Mind the Unseen Mass: Unmasking LLM Hallucinations via Soft-Hybrid Alphabet Estimation

arXiv cs.CL / 4/22/2026

📰 NewsIdeas & Deep AnalysisModels & Research

Key Points

  • The paper investigates uncertainty quantification for black-box LLM queries where only a small number of responses can be sampled, making accurate risk estimation difficult.
  • It uses the “effective semantic alphabet size” (the number of distinct meanings in sampled responses) as a proxy for downstream hallucination risk.
  • Frequency-only estimators can miss rare semantic modes with small samples, and graph-spectral measures alone cannot reliably estimate semantic occupancy.
  • The authors propose SHADE, which fuses Generalized Good-Turing coverage with a heat-kernel trace from an entailment-weighted graph over sampled responses, using adaptive fusion rules based on estimated coverage.
  • Experiments on semantic alphabet-size estimation and QA incorrectness detection show SHADE provides the largest gains in the most sample-limited settings, with improvements diminishing as sample counts grow.

Abstract

This paper studies uncertainty quantification for large language models (LLMs) under black-box access, where only a small number of responses can be sampled for each query.
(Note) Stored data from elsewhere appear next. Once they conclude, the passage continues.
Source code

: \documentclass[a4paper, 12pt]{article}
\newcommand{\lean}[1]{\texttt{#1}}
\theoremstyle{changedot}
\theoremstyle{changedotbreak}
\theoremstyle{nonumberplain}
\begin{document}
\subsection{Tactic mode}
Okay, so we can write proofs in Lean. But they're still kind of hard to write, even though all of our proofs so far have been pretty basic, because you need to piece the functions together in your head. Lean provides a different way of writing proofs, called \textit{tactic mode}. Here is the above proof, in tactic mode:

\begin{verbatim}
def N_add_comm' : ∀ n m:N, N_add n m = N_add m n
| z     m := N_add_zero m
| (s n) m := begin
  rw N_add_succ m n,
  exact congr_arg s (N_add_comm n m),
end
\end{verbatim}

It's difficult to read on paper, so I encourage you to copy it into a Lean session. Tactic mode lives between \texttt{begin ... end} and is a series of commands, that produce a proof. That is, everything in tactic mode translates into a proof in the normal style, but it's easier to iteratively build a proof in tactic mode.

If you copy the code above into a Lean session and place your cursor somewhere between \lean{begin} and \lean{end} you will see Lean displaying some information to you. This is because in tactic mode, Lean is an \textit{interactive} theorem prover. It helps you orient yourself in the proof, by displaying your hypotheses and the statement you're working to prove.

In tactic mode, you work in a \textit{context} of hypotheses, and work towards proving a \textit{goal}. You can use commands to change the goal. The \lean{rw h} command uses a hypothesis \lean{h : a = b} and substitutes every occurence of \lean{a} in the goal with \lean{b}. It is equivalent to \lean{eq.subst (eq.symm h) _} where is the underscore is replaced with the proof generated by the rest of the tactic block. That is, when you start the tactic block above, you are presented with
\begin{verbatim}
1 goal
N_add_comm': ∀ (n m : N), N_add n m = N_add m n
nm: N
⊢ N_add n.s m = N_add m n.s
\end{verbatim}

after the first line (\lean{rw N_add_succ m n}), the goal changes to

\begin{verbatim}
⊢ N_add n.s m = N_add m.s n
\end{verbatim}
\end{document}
In this setting, estimating the effective semantic alphabet size--that is, the number of distinct meanings expressed in the sampled responses--provides a useful proxy for downstream risk. However, frequency-based estimators tend to undercount rare semantic modes when the sample size is small, while graph-spectral quantities alone are not designed to estimate semantic occupancy accurately. To address this issue, we propose SHADE (Soft-Hybrid Alphabet Dynamic Estimator), a simple and interpretable estimator that combines Generalized Good-Turing coverage with a heat-kernel trace of the normalized Laplacian constructed from an entailment-weighted graph over sampled responses. The estimated coverage adaptively determines the fusion rule: under high coverage, SHADE uses a convex combination of the two signals, while under low coverage it applies a LogSumExp fusion to emphasize missing or weakly observed semantic modes. A finite-sample correction is then introduced to stabilize the resulting cardinality estimate before converting it into a coverage-adjusted semantic entropy score. Experiments on pooled semantic alphabet-size estimation against large-sample references and on QA incorrectness detection show that SHADE achieves the strongest improvements in the most sample-limited regime, while the performance gap narrows as the number of samples increases. These results suggest that hybrid semantic occupancy estimation is particularly beneficial when black-box uncertainty quantification must operate under tight sampling budgets.